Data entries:

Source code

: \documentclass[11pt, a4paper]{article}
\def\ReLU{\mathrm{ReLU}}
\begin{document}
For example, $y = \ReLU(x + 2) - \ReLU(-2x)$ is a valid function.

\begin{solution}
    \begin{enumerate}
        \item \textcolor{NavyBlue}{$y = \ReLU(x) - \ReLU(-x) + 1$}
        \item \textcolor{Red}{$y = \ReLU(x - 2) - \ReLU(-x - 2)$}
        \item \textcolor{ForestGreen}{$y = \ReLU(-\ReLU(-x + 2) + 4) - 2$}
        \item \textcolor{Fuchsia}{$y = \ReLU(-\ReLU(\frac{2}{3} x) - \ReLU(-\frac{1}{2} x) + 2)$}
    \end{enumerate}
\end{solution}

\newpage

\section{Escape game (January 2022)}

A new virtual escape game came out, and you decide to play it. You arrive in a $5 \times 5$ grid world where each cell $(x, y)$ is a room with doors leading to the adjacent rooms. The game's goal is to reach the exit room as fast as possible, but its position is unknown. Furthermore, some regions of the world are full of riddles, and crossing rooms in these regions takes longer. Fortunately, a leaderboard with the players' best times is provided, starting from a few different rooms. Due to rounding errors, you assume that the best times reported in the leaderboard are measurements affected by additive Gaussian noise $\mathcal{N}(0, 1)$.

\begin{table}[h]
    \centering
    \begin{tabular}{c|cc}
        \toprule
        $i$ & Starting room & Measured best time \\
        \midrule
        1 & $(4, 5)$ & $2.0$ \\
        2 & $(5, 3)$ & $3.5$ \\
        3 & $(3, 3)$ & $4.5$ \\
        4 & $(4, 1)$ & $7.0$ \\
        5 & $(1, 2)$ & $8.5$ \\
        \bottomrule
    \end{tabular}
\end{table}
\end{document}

§ **How to complete this task**:
Copy each line of the preceding data that contains the string "begin".

§ **Output for this task**:
\begin{document}
\begin{solution}
    \begin{enumerate}
\begin{table}[h]
    \begin{tabular}{c|cc}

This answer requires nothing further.